____ SUPPLIED DATA

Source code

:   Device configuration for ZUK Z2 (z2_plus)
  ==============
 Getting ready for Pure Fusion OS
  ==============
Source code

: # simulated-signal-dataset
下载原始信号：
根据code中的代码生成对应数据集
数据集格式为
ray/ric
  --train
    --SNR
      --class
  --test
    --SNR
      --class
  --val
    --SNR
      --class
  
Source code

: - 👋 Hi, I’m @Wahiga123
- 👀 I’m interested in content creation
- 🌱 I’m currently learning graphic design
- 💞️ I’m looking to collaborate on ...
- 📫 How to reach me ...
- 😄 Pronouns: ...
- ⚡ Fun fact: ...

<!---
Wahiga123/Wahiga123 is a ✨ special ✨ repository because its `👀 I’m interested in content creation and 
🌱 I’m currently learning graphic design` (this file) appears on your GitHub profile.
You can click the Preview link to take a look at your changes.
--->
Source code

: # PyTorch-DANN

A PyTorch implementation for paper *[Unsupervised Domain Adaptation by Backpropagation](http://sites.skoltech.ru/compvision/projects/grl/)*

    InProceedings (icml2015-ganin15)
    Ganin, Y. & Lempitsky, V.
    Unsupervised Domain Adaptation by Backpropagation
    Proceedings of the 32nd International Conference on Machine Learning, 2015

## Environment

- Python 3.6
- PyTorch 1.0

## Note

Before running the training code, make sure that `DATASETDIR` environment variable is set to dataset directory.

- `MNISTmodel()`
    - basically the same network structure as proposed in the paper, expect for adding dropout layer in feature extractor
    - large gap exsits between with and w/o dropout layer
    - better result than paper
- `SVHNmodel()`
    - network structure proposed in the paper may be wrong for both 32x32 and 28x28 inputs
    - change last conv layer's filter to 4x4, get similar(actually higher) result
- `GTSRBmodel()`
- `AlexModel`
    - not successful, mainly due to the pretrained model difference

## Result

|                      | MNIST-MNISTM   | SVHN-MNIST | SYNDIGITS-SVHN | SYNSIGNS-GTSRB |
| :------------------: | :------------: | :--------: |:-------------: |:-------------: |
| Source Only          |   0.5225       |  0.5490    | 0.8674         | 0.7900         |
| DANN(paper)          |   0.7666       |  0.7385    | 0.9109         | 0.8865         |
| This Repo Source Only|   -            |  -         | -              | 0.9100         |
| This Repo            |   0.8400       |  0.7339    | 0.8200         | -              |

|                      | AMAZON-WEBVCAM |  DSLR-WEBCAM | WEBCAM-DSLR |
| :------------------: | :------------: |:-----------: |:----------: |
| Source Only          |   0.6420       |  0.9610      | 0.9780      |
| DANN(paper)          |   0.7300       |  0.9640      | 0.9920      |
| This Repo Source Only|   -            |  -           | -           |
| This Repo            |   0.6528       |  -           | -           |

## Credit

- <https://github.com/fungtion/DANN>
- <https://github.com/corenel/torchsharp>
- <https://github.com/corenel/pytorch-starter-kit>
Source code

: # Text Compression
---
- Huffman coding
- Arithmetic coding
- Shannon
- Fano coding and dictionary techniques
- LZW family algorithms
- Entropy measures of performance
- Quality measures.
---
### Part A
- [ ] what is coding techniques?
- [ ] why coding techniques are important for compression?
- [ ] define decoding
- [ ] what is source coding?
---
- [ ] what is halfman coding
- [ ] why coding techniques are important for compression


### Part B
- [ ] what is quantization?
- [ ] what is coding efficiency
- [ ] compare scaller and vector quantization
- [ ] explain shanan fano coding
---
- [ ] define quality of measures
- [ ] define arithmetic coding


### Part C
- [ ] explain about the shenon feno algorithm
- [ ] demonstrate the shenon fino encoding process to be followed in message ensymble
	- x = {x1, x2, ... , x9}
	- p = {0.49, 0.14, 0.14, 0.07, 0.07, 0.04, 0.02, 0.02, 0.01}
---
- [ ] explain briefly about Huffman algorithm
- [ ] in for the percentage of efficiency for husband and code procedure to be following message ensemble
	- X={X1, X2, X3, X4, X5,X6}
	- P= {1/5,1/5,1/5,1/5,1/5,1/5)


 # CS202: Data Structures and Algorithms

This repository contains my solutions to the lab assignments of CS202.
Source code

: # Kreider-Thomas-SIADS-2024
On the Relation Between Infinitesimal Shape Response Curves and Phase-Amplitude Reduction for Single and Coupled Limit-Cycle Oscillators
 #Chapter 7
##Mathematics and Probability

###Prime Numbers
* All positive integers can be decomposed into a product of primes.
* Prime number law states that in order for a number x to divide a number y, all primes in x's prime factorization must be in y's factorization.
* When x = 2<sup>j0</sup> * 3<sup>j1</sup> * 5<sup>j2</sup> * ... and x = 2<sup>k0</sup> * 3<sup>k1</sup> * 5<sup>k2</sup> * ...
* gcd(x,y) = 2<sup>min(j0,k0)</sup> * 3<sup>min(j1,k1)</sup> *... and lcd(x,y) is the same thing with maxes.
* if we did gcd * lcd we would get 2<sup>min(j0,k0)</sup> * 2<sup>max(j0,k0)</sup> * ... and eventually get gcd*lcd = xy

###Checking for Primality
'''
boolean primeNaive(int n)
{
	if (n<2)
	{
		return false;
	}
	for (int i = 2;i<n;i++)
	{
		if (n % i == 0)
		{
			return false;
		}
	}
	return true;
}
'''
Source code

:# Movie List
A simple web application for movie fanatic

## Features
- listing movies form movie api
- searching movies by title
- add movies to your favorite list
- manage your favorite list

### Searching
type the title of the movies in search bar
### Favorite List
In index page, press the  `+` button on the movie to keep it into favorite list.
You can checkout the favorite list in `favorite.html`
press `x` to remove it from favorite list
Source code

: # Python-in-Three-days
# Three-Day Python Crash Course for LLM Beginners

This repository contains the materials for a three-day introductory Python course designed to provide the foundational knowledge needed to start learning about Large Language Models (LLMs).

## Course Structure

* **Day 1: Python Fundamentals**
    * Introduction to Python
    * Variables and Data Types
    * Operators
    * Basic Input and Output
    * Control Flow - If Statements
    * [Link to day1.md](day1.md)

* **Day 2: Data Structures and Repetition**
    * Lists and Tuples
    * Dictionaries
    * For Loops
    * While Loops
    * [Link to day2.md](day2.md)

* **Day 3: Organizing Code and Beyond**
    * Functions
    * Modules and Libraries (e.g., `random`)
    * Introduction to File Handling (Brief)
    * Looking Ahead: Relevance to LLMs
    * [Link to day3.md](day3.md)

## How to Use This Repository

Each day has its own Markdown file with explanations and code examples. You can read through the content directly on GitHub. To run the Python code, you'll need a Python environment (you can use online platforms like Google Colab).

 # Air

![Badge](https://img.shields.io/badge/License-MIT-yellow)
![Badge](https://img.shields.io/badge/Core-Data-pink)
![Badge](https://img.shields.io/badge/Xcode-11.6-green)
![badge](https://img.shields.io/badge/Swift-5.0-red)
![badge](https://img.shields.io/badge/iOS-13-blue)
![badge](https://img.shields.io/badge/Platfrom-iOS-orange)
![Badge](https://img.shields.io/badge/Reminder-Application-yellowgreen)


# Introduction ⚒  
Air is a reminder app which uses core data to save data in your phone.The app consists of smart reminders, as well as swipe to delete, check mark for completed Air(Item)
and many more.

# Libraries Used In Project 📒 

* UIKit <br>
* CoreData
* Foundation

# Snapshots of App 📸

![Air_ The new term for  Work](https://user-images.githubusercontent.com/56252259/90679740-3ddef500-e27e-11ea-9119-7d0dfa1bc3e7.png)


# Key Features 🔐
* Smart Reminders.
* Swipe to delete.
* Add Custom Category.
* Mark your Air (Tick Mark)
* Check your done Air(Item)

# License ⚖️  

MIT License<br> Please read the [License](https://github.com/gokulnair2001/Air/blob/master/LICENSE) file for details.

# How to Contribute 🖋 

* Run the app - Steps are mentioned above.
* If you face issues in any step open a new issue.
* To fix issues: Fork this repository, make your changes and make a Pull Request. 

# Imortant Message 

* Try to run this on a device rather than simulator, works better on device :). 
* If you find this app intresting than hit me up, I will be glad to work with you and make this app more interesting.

________

• **TRY IT**
Taking every line of the records above into account, tally those that contain "network" and give only the total.

• **ANSWER FOR THIS EXERCISE**
2